My friend and fellow Eastern Screech Owl lover Vicki asked a very good question. With both my adult owls being the red phase, how have I determined who is Missus and who is Mister? These little owls occur in two color phases or "morphs", red and gray. Often there will be one of each in a pair making it easy to tell them apart. There is little recognizable difference in the male and female ESO. The female is slightly, I mean a TINY BIT larger and the males voice is a little lower in pitch. When I decided to hang the nest box and dive in to the ESO watching I searched for literature on this particular species. So far I've only found one book dedicated solely to them by Frederick Gehlbach. I did my best to read it cover to cover. It's definitely a technical writing with lots of scientific terms and graphs.
So, Vicki, here's your answer. Our adult owls roost in our big pine tree that houses the nest box. From what I've learned through reading, the female remains in the nest almost all of the time during laying and incubating and I have observed this. Once the owlets hatch she will leave the nest more often and help the male with hunting and feeding. From the beginning of breeding season, the one I refer to as Mr. Spock roosts in the very same branch every day while Missus stays in the nest box often sticking her head out for a little fresh air. Later in the season I observe the Missus leaving the nest and roosting in a branch opposite of Mr. Spock. I've observed her coming and going from the nest to the exact spot on the same branch time after time.
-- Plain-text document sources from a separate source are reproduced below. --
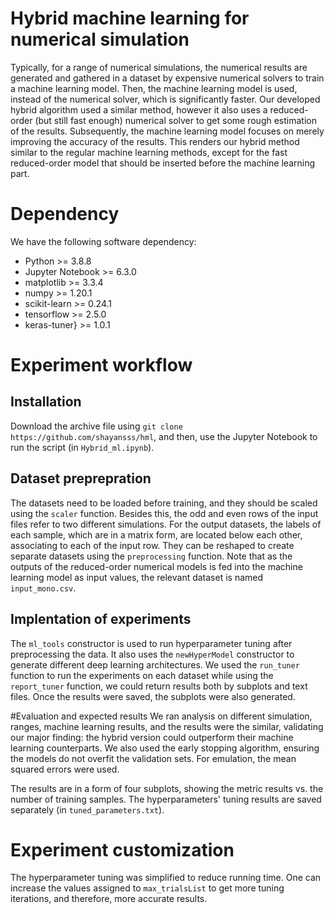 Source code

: # Hybrid machine learning for numerical simulation
Typically, for a range of numerical simulations, the numerical results are generated and gathered in a dataset by expensive numerical solvers to train a machine learning model. Then, the machine learning model is used, instead of the numerical solver, which is significantly faster. Our developed hybrid algorithm used a similar method, however it also uses a reduced-order (but still fast enough) numerical solver to get some rough estimation of the results. Subsequently, the machine learning model focuses on merely improving the accuracy of the results. This renders our hybrid method similar to the regular machine learning methods, except for the fast reduced-order model that should be inserted before the machine learning part.

# Dependency
We have the following software dependency:

- Python >= 3.8.8
- Jupyter Notebook >= 6.3.0
- matplotlib >= 3.3.4
- numpy >= 1.20.1
- scikit-learn >= 0.24.1
- tensorflow >= 2.5.0
- keras-tuner} >= 1.0.1

# Experiment workflow

## Installation
Download the archive file using `git clone https://github.com/shayansss/hml`, and then, use the Jupyter Notebook to run the script (in `Hybrid_ml.ipynb`).

## Dataset preprepration
The datasets need to be loaded before training, and they should be scaled using the `scaler` function. Besides this, the odd and even rows of the input files refer to two different simulations. For the output datasets, the labels of each sample, which are in a matrix form, are located below each other, associating to each of the input row. They can be reshaped to create separate datasets using the `preprocessing` function. Note that as the outputs of the reduced-order numerical models is fed into the machine learning model as input values, the relevant dataset is named `input_mono.csv`.

## Implentation of experiments
The `ml_tools` constructor is used to run hyperparameter tuning after preprocessing the data. It also uses the `newHyperModel` constructor to generate different deep learning architectures. We used the `run_tuner` function to run the experiments on each dataset while using the `report_tuner` function, we could return results both by subplots and text files. Once the results were saved, the subplots were also generated.

#Evaluation and expected results
We ran analysis on different simulation, ranges, machine learning results, and the results were the similar, validating our major finding: the hybrid version could outperform their machine learning counterparts. We also used the early stopping algorithm, ensuring the models do not overfit the validation sets. For emulation, the mean squared errors were used.

The results are in a form of four subplots, showing the metric results vs. the number of training samples. The hyperparameters' tuning results are saved separately (in `tuned_parameters.txt`).

# Experiment customization
The hyperparameter tuning was simplified to reduce running time. One can increase the values assigned to `max_trialsList` to get more tuning iterations, and therefore, more accurate results.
The only time I've seen one of them roost in that spot is after the eggs would have hatched. Because of this I'm fairly certain that as long as they are at their roosting spots I know hoo's hoo. Usually, when I take a photo and refer to the subject as Missus or Mister, they are at their roosting spot or I've observed them moving to or from their roosts. Here is an example of how hard it is. I took the pictures in this post at the same time. I snapped her in her spot, then turned and snapped him. Had they been side by side I would not have been able to tell!
The ESO will assume different postures making them appear different depending on the circumstance. When confronted by an intruder they will stretch tall and thin like this in order to appear more like a tree branch.
When resting they appear to be more stubby and round like this.
Both of these photos are of the same owl, Mr. Spock. I think. According to my scientific method! I had to come to some sort of conclusion to keep from losing my mind and now you know.
I am not a real ornithologist but I play on on TV. The TV inside my head that is.